Friday 7 November 2008

ARCOM Website

The website for ARCOM (Association of Researchers in Construction Management) needs regular maintenance. This evening, I have whiled away a couple of hours on extending the tree structures for browsing all the journals that are indexed on the site. I am working on enabling this browsing function so that a user can click on a journal's title and see the volume numbers listed, then clicking on a volume number reveals the issues, and clicking on an issue reveals a list of the papers in that issue. The citation of each paper is presented, and clicking a paper reveals its abstract, and a URL to where the paper is available on the web. The programming of all of this has been incredibly complicated, and I have been glad to have had the help of Darren Booy and Weisheng Lu in developing this, and the functionality I wanted is finally there. What I now wonder is whether anyone would want to browse the issues in this way, or if they would just prefer to search the database, which has been possible for some time. After recent additions to the database, I am now adding articles from the following series:
  • ARCOM Annual Conferences
  • Building Research and Information
  • Construction Innovation
  • Construction Papers
  • Construction Management and Economics
  • Construction Innovation: Information, Process, Management
  • Engineering, Construction and Architectural Management
  • International Journal of Construction Education and Research
  • International Journal for Construction Marketing
  • Journal of Construction Procurement
  • Journal of Construction Research
  • Journal of Corporate Real Estate
  • Journal of Engineering, Design and Technology
  • Journal of Financial Management in Property and Construction
  • RICS COBRA Conferences
  • RICS Research Papers
  • Unpublished PhD Theses
Each new addition to this list requires me to get permission from the publisher to reproduce the text of the abstracts, which is copyright. Until now, the only people to have refused such permission was the American Society for Civil Engineers, who felt that their own website was all the exposure they wanted. This was a shame, because they publish several relevant titles in our area. Perhaps, as this service grows, they might be persuaded to relent.

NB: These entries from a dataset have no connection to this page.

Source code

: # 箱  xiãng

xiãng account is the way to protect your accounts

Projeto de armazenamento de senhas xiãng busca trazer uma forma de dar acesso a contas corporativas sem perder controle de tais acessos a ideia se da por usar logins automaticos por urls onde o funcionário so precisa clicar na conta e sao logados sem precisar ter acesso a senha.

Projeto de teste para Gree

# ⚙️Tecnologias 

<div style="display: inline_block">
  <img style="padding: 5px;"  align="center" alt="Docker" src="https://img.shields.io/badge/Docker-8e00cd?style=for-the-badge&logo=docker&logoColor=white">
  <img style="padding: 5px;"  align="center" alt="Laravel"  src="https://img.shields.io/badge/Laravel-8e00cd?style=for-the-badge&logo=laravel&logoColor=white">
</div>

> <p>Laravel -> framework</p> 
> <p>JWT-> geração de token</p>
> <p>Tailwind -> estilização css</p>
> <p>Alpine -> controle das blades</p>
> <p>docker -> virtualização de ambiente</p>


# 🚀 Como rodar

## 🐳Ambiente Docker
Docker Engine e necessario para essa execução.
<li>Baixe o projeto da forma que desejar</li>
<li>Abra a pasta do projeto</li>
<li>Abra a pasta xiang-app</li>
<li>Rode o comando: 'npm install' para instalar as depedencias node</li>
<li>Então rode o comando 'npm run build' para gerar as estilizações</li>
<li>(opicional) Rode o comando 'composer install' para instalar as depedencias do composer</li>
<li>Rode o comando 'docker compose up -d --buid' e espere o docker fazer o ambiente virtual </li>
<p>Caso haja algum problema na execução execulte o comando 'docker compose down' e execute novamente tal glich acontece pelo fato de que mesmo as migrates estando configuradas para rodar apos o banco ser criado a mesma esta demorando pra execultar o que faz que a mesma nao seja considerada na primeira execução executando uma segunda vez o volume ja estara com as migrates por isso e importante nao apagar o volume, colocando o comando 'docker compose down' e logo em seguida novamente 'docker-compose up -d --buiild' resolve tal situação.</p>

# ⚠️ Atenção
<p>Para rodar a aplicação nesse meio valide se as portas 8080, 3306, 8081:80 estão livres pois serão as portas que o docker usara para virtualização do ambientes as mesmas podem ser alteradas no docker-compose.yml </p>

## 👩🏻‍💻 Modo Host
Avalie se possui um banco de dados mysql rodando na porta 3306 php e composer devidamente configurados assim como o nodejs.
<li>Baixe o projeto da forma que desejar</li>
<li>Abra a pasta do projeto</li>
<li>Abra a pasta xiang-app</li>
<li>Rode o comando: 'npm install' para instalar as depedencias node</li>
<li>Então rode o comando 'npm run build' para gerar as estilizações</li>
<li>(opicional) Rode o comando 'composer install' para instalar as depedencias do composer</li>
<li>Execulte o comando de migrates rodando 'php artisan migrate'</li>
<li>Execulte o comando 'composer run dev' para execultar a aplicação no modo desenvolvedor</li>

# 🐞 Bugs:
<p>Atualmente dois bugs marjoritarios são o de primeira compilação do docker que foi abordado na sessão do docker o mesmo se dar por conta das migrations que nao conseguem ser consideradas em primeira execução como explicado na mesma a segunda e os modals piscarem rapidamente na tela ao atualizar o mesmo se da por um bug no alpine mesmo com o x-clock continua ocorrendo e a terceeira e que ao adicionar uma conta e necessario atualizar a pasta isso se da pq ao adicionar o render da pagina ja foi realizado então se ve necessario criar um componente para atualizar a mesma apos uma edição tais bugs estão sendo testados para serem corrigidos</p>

The idea for building this database grew out of my wish to catalogue everything that had ever appeared in Construction Management and Economics, which I became editor of in 1993. It has gradually evolved over the years and I hope it will continue to grow, and offer a powerful resource to construction management researchers everywhere. With any luck, it will continue to be available to everyone free of charge.

1 comment:

Weisheng said...

Congratulations to Will for openning this blog and making significant progress on the ARCOM website. Will has a dream that through the ARCOM website visitors can easily access the journals that are listed above.
My task was to create a tree structure and by clicking the leaves of the tree (nodes) visitors can be redirected to different journals.
This is not new at all; we all have experienced this when we browsed a journal on website. The challenge is we have about ten journals here, with each has different volumes and issues. Ideally a program should
read all the records that are stored in a database created by Will.
Then the programme should analyse the data, automatically group
different journals, recogising different volumes and issues under each journal. This turned out to be extremely complicated, if not
completely impossible. Then I decided to generate this tree structure manually. Fortunatelly I found a handy tool to do this; creating a tree strcutre is like doing some click. I programmed the functions when a user clicks a node by using ASP. But the next problem is: adding so mnay different nodes is extremely tedious. I was amazed that Will managed to do this.